The records below must be returned exactly, with every picture left out.
BEGIN
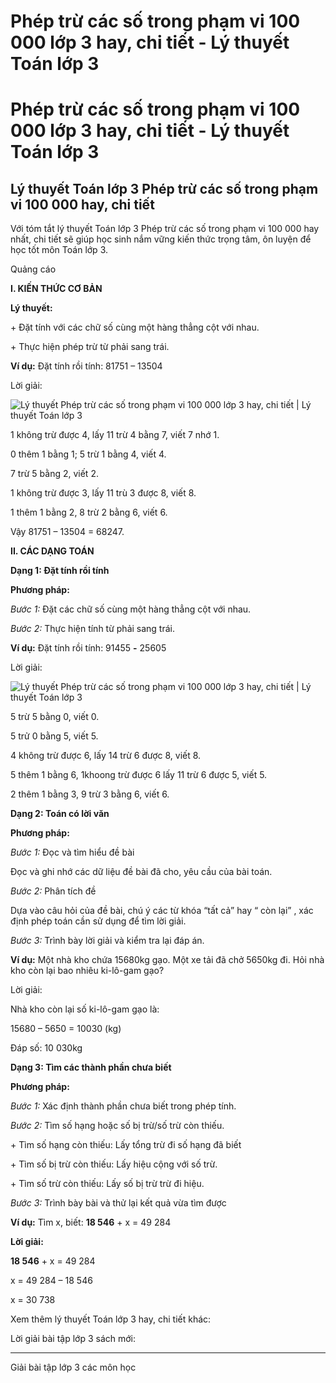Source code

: # Phép trừ các số trong phạm vi 100 000 lớp 3 hay, chi tiết - Lý thuyết Toán lớp 3

# Phép trừ các số trong phạm vi 100 000 lớp 3 hay, chi tiết - Lý thuyết Toán lớp 3

## Lý thuyết Toán lớp 3 Phép trừ các số trong phạm vi 100 000 hay, chi tiết

Với tóm tắt lý thuyết Toán lớp 3 Phép trừ các số trong phạm vi 100 000 hay nhất, chi tiết sẽ giúp học sinh nắm vững kiến thức trọng tâm, ôn luyện để học tốt môn Toán lớp 3.

Quảng cáo

**I. KIẾN THỨC CƠ BẢN**

**Lý thuyết:**

\+ Đặt tính với các chữ số cùng một hàng thẳng cột với nhau.

\+ Thực hiện phép trừ từ phải sang trái.

**Ví dụ:** Đặt tính rồi tính: 81751 – 13504

Lời giải:

![Lý thuyết Phép trừ các số trong phạm vi 100 000 lớp 3 hay, chi tiết | Lý thuyết Toán lớp 3](https://vietjack.com/giai-toan-lop-3/images/ly-thuyet-phep-tru-cac-so-trong-pham-vi-100000-91725.png)

1 không trừ được 4, lấy 11 trừ 4 bằng 7, viết 7 nhớ 1.

0 thêm 1 bằng 1; 5 trừ 1 bằng 4, viết 4.

7 trừ 5 bằng 2, viết 2.

1 không trừ được 3, lấy 11 trù 3 được 8, viết 8.

1 thêm 1 bằng 2, 8 trừ 2 bằng 6, viết 6.

Vậy 81751 – 13504 = 68247.

**II. CÁC DẠNG TOÁN**

**Dạng 1: Đặt tính rồi tính**

**Phương pháp:**

_Bước 1:_ Đặt các chữ số cùng một hàng thẳng cột với nhau.

_Bước 2:_ Thực hiện tính từ phải sang trái.

**Ví dụ:** Đặt tính rồi tính: 91455 **-** 25605

Lời giải:

![Lý thuyết Phép trừ các số trong phạm vi 100 000 lớp 3 hay, chi tiết | Lý thuyết Toán lớp 3](https://vietjack.com/giai-toan-lop-3/images/ly-thuyet-phep-tru-cac-so-trong-pham-vi-100000-91724.png)

5 trừ 5 bằng 0, viết 0.

5 trử 0 bằng 5, viết 5.

4 không trừ được 6, lấy 14 trừ 6 được 8, viết 8.

5 thêm 1 bằng 6, 1khoong trừ được 6 lấy 11 trừ 6 được 5, viết 5.

2 thêm 1 bằng 3, 9 trừ 3 bằng 6, viết 6.

**Dạng 2: Toán có lời văn**

**Phương pháp:**

_Bước 1:_ Đọc và tìm hiểu đề bài

Đọc và ghi nhớ các dữ liệu đề bài đã cho, yêu cầu của bài toán.

_Bước 2:_ Phân tích đề

Dựa vào câu hỏi của đề bài, chú ý các từ khóa “tất cả” hay “ còn lại” , xác định phép toán cần sử dụng để tìm lời giải.

_Bước 3:_ Trình bày lời giải và kiểm tra lại đáp án.

**Ví dụ:** Một nhà kho chứa 15680kg gạo. Một xe tải đã chở 5650kg đi. Hỏi nhà kho còn lại bao nhiêu ki-lô-gam gạo?

Lời giải: 

Nhà kho còn lại số ki-lô-gam gạo là:

15680 – 5650 = 10030 (kg)

Đáp số: 10 030kg

**Dạng 3: Tìm các thành phần chưa biết**

**Phương pháp:**

_Bước 1:_ Xác định thành phần chưa biết trong phép tính.

_Bước 2:_ Tìm số hạng hoặc số bị trừ/số trừ còn thiếu.

\+ Tìm số hạng còn thiếu: Lấy tổng trừ đi số hạng đã biết

\+ Tìm số bị trừ còn thiếu: Lấy hiệu cộng với số trừ.

\+ Tìm số trừ còn thiếu: Lấy số bị trừ trừ đi hiệu.

_Bước 3:_ Trình bày bài và thử lại kết quả vừa tìm được

**Ví dụ:** Tìm x, biết: **18 546** \+ x = 49 284

**Lời giải:**

**18 546** \+ x = 49 284

x = 49 284 – 18 546

x = 30 738

Xem thêm lý thuyết Toán lớp 3 hay, chi tiết khác:

Lời giải bài tập lớp 3 sách mới:

* * *

Giải bài tập lớp 3 các môn học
END
Result:
Source code

: # Phép trừ các số trong phạm vi 100 000 lớp 3 hay, chi tiết - Lý thuyết Toán lớp 3

# Phép trừ các số trong phạm vi 100 000 lớp 3 hay, chi tiết - Lý thuyết Toán lớp 3

## Lý thuyết Toán lớp 3 Phép trừ các số trong phạm vi 100 000 hay, chi tiết

Với tóm tắt lý thuyết Toán lớp 3 Phép trừ các số trong phạm vi 100 000 hay nhất, chi tiết sẽ giúp học sinh nắm vững kiến thức trọng tâm, ôn luyện để học tốt môn Toán lớp 3.

Quảng cáo

**I. KIẾN THỨC CƠ BẢN**

**Lý thuyết:**

\+ Đặt tính với các chữ số cùng một hàng thẳng cột với nhau.

\+ Thực hiện phép trừ từ phải sang trái.

**Ví dụ:** Đặt tính rồi tính: 81751 – 13504

Lời giải:

![Lý thuyết Phép trừ các số trong phạm vi 100 000 lớp 3 hay, chi tiết | Lý thuyết Toán lớp 3](https://vietjack.com/giai-toan-lop-3/images/ly-thuyet-phep-tru-cac-so-trong-pham-vi-100000-91725.png)

1 không trừ được 4, lấy 11 trừ 4 bằng 7, viết 7 nhớ 1.

0 thêm 1 bằng 1; 5 trừ 1 bằng 4, viết 4.

7 trừ 5 bằng 2, viết 2.

1 không trừ được 3, lấy 11 trù 3 được 8, viết 8.

1 thêm 1 bằng 2, 8 trừ 2 bằng 6, viết 6.

Vậy 81751 – 13504 = 68247.

**II. CÁC DẠNG TOÁN**

**Dạng 1: Đặt tính rồi tính**

**Phương pháp:**

_Bước 1:_ Đặt các chữ số cùng một hàng thẳng cột với nhau.

_Bước 2:_ Thực hiện tính từ phải sang trái.

**Ví dụ:** Đặt tính rồi tính: 91455 **-** 25605

Lời giải:

![Lý thuyết Phép trừ các số trong phạm vi 100 000 lớp 3 hay, chi tiết | Lý thuyết Toán lớp 3](https://vietjack.com/giai-toan-lop-3/images/ly-thuyet-phep-tru-cac-so-trong-pham-vi-100000-91724.png)

5 trừ 5 bằng 0, viết 0.

5 trử 0 bằng 5, viết 5.

4 không trừ được 6, lấy 14 trừ 6 được 8, viết 8.

5 thêm 1 bằng 6, 1khoong trừ được 6 lấy 11 trừ 6 được 5, viết 5.

2 thêm 1 bằng 3, 9 trừ 3 bằng 6, viết 6.

**Dạng 2: Toán có lời văn**

**Phương pháp:**

_Bước 1:_ Đọc và tìm hiểu đề bài

Đọc và ghi nhớ các dữ liệu đề bài đã cho, yêu cầu của bài toán.

_Bước 2:_ Phân tích đề

Dựa vào câu hỏi của đề bài, chú ý các từ khóa “tất cả” hay “ còn lại” , xác định phép toán cần sử dụng để tìm lời giải.

_Bước 3:_ Trình bày lời giải và kiểm tra lại đáp án.

**Ví dụ:** Một nhà kho chứa 15680kg gạo. Một xe tải đã chở 5650kg đi. Hỏi nhà kho còn lại bao nhiêu ki-lô-gam gạo?

Lời giải: 

Nhà kho còn lại số ki-lô-gam gạo là:

15680 – 5650 = 10030 (kg)

Đáp số: 10 030kg

**Dạng 3: Tìm các thành phần chưa biết**

**Phương pháp:**

_Bước 1:_ Xác định thành phần chưa biết trong phép tính.

_Bước 2:_ Tìm số hạng hoặc số bị trừ/số trừ còn thiếu.

\+ Tìm số hạng còn thiếu: Lấy tổng trừ đi số hạng đã biết

\+ Tìm số bị trừ còn thiếu: Lấy hiệu cộng với số trừ.

\+ Tìm số trừ còn thiếu: Lấy số bị trừ trừ đi hiệu.

_Bước 3:_ Trình bày bài và thử lại kết quả vừa tìm được

**Ví dụ:** Tìm x, biết: **18 546** \+ x = 49 284

**Lời giải:**

**18 546** \+ x = 49 284

x = 49 284 – 18 546

x = 30 738

Xem thêm lý thuyết Toán lớp 3 hay, chi tiết khác:

Lời giải bài tập lớp 3 sách mới:

* * *

Giải bài tập lớp 3 các môn học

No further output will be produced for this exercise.